Each target is illuminated only briefly

As the beam yaw sweeps, the gain toward a fixed target rises and falls. Outside it the target contributes essentially no signal, so those pulses carry only noise into the backprojection sum.

[4]:
pos_y = pos[:, 1].cpu().numpy()
yaw = att[:, 2].cpu().numpy()
plt.figure(figsize=(7, 3.5))
for ty in target_y.cpu().numpy():
    az_to_target = np.arctan2(ty - pos_y, r_mid) - yaw
    gk = np.exp(-(az_to_target / az_bw) ** 2)
    plt.plot(np.arange(nsweeps), gk, label=f"target y={ty:+.0f} m")
plt.xlabel("Pulse index"); plt.ylabel("Relative gain toward target")
plt.title("Per-pulse illumination as the beam sweeps");
../_images/examples_antenna_pattern_ffbp_7_0.png

Simulate the data and add noise

The beat signals are generated with the antenna pattern and attitude, range-compressed (windowed, oversampled IFFT, spectrum centered with data_fmod), then thermal noise is added in the range-compressed domain.

[5]:
raw = torchbp.util.generate_fmcw_data(target_pos, target_rcs, pos, fc, bw, tsweep, fs,
                                      g=g, g_extent=g_extent, att=att)
w = torch.tensor(hamming(raw.shape[-1])[None, :], dtype=torch.float32, device=device)
clean = torch.fft.ifft(raw * w, dim=-1, n=nsamples * oversample)
data_fmod = -math.pi * (1 - (oversample - 1) / oversample)
clean = clean * torch.exp(1j * data_fmod * torch.arange(clean.shape[-1], device=device))[None, :]
r_res = 3e8 / (2 * bw * oversample)

# Add noise
sigma = clean.abs().pow(2).mean().sqrt()
torch.manual_seed(7)
noise = 30 * sigma / math.sqrt(2) * (torch.randn_like(clean.real) + 1j * torch.randn_like(clean.real))
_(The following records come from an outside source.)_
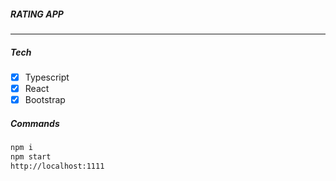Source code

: ##### RATING APP
----------------

##### Tech
- [x] Typescript
- [x] React
- [x] Bootstrap

##### Commands
```sh
npm i
npm start
http://localhost:1111
```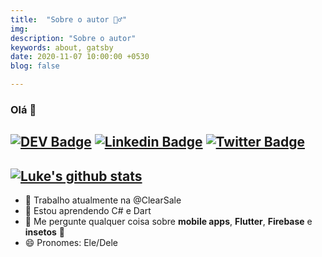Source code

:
 ```yaml
---
title:  "Sobre o autor 🙋‍♂"
img: 
description: "Sobre o autor"
keywords: about, gatsby
date: 2020-11-07 10:00:00 +0530
blog: false

---
```


### Olá 👋

[![DEV Badge](https://img.shields.io/badge/-DEV.to-000?style=flat-square&logo=dev.to&logoColor=white&link=https://dev.to/lukesilva_dev)](https://dev.to/lukesilva_dev)
[![Linkedin Badge](https://img.shields.io/badge/-LinkedIn-blue?style=flat-square&logo=Linkedin&logoColor=white&link=https://www.linkedin.com/in/lukelima/)](https://www.linkedin.com/in/lukelima/)
[![Twitter Badge](https://img.shields.io/badge/-Twitter-1ca0f1?style=flat-square&labelColor=1ca0f1&logo=twitter&logoColor=white&link=https://twitter.com/cephalopodluke)](https://twitter.com/cephalopodluke)
---
[![Luke's github stats](https://github-readme-stats.vercel.app/api?username=lukelima)](https://github.com/anuraghazra/github-readme-stats)
---

- 🔭 Trabalho atualmente na @ClearSale
- 🌱 Estou aprendendo C# e Dart
- 💬 Me pergunte qualquer coisa sobre **mobile apps**, **Flutter**, **Firebase** e **insetos** 🐝 
- 😄 Pronomes: Ele/Dele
Form the image, with and without the antenna pattern

Backprojection is linear, so ffbp(clean + noise) = ffbp(clean) + ffbp(noise). We form the signal-only and noise-only images for each method. Their sum is the noisy image to display, and they also give a clean per-target SNR. The uniform is given no antenna information and the antenna-aware gets att, g, g_extent.

[6]:
def form(data, weighted):
    kw = dict(data_fmod=data_fmod, dealias=True)
    if weighted:
        kw.update(att=att, g=g, g_extent=g_extent)
    return torchbp.ops.ffbp(data, grid, fc, r_res, pos, stages=3, divisions=2, **kw).squeeze()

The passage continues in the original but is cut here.